Hey, Rasmus. Lass uns zu Beginn doch ein wenig in deine Geschichte eintauchen. Erzähl uns von deinen ersten Begegnungen mit elektronsicher Musik. Welche waren die ersten Artists und Genres, die dich beeinflusst haben?

Als Kind habe ich angefangen, Trompete zu spielen und habe mich im Laufe der Jahre zusehends für alten Jazz à la Louis Armstrong und Ella Fitzgerald interessiert. Später hörte ich mehr funkige Sachen und viel Pop. Als ich als Teenager irgendwann aufhörte, Trompete zu spielen, begann ich, mich mit elektronischer Musik zu beschäftigen. Die Regeln und Grenzen, nach denen man sonst Musik spielt, wurden mir zu langweilig, und die totale Freiheit, die elektronische Musik bietet, hat mich sehr gereizt. Zu dieser Zeit (2006 – 2007) haben mich vor allem Acts wie Trentemøller und Paul Kalkbrenner, aber auch kommerziellere Artists wie David Guetta und Calvin Harris, begeistert. Gegen Ende meiner Teenagerzeit fing ich an, in Kopenhagen in Clubs zu gehen. Ich verliebte mich sofort in die Tanzfläche als einen Zufluchtsort, an dem ich all meine Sorgen und Verantwortungen vergessen konnte. 
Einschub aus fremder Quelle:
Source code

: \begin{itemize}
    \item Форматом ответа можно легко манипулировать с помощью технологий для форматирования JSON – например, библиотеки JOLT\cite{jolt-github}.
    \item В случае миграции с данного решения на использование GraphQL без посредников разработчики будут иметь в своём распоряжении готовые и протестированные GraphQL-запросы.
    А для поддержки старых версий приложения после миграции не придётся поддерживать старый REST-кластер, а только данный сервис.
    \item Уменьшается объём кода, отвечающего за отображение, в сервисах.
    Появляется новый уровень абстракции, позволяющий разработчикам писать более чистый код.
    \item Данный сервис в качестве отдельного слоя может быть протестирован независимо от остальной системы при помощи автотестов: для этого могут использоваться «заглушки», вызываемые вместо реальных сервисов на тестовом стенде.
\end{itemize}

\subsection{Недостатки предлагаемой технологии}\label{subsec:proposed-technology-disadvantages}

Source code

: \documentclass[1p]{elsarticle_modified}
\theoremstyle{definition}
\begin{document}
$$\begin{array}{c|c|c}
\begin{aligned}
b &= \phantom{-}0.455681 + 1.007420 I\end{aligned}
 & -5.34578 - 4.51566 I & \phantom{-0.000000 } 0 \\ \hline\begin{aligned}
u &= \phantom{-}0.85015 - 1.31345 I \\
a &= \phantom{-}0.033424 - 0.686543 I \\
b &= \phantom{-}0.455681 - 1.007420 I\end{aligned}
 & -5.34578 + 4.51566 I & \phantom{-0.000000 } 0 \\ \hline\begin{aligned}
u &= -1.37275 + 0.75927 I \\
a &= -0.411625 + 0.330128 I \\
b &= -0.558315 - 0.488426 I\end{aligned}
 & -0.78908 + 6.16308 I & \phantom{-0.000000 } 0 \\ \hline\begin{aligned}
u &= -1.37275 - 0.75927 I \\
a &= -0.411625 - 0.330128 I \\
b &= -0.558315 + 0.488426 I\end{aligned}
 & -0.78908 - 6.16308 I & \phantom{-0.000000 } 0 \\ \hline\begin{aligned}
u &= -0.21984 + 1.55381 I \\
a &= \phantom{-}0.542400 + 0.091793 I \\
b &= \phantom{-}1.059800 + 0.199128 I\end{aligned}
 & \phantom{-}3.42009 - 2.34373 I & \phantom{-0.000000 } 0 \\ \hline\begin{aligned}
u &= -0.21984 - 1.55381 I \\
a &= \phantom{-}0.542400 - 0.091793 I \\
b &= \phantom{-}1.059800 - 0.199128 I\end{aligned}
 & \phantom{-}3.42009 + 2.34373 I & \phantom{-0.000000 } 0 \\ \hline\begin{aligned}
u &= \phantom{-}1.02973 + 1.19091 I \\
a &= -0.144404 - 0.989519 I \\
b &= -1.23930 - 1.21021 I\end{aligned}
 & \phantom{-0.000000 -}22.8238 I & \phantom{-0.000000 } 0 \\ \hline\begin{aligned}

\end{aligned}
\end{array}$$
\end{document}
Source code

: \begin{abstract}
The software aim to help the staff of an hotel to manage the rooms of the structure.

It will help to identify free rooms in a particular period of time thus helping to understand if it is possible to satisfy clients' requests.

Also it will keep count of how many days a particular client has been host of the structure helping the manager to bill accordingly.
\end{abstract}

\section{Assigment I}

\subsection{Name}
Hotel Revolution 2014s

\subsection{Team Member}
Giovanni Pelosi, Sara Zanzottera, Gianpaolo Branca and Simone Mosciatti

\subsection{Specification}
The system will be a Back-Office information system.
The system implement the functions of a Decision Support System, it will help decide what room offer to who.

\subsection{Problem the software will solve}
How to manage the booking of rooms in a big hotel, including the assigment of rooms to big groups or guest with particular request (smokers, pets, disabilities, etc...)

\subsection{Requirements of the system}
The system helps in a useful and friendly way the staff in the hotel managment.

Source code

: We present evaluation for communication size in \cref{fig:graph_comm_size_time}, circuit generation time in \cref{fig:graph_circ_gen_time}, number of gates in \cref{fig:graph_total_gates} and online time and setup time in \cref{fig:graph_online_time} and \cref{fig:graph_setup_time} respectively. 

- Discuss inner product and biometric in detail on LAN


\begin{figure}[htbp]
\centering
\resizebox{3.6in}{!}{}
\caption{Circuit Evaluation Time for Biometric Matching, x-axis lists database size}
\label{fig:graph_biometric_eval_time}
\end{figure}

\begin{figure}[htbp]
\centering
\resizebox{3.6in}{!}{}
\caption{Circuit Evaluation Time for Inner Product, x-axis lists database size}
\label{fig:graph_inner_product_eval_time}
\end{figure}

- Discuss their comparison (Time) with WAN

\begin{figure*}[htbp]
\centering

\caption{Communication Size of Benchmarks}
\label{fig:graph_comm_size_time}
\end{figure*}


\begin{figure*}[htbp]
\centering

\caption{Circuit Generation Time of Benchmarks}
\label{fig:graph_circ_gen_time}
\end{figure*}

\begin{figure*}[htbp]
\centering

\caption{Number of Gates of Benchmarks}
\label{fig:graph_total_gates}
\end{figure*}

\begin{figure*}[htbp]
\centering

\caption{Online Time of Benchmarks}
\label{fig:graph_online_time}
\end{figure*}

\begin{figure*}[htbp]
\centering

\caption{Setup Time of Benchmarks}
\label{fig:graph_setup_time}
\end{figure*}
Sprechen wir doch direkt über Kopenhagen und die elektronische Szene der dänischen Hauptstadt. 

Die Szene wächst sehr schnell – vor allem seit Corona – und ist sehr international. Es gibt eine ganze Reihe von fantastischen Clubs, die ihr unbedingt mal auschecken solltet. Zu erwähnen sind explizit Culture Box, Module, Jolene, Hangaren, Den Anden Side und Pumpehuset. Dass wir großartige Clubs haben, ist aber eigentlich nichts Neues. Spannend ist vor allem die Entwicklung der Festivals und Off-Partys im Sommer. Wir haben jetzt eine Szene, die dem dänischen Publikum hochkarätige Künstler*innen präsentiert, und es ist sehr erstaunlich, das mit anzusehen.

Den Club Culture Box hast du bereits angesprochen. Eine sehr prägende Venue für dich, oder? Gib uns ein paar Einblicke in deine Anfänge als DJ und Produzent.

Ja, das stimmt. In der Culture Box hatte ich 2011 meinen ersten richtigen Gig. Seit 2015 bin ich dort zudem als Resident-DJ aktiv. Meine Liebe, vor einem Publikum zu spielen, entwickelte sich bereits während meiner Trompeten-Jahre. Als ich dann anfing, in Clubs zu gehen, wurde mir klar, dass das genau mein Ding ist. Nachdem ich zunächst in kleineren Bars und auf Schulpartys aufgelegt hatte, begann ich, mit meinem Freund Thomas (Radeckt) professioneller an das DJing heranzugehen. Wir gründeten das Duo Leman & Dieckmann und verbrachten den Großteil unserer Freizeit mit dem Auflegen. 2011 buchte uns Tim Andresen schließlich für die Cocktailbar in der Culture Box. Parallel hatten wir außerdem begonnen, selber Musik zu produzieren und zu veröffentlichen. Diese Phase hat den Stein dann ins Rollen gebracht. Wenn man auf die Veröffentlichungen zurückblickt, ist es lustig zu sehen, wie viel seitdem passiert ist.

Was würdest du sagen: Was war deine erste richtig große Platte?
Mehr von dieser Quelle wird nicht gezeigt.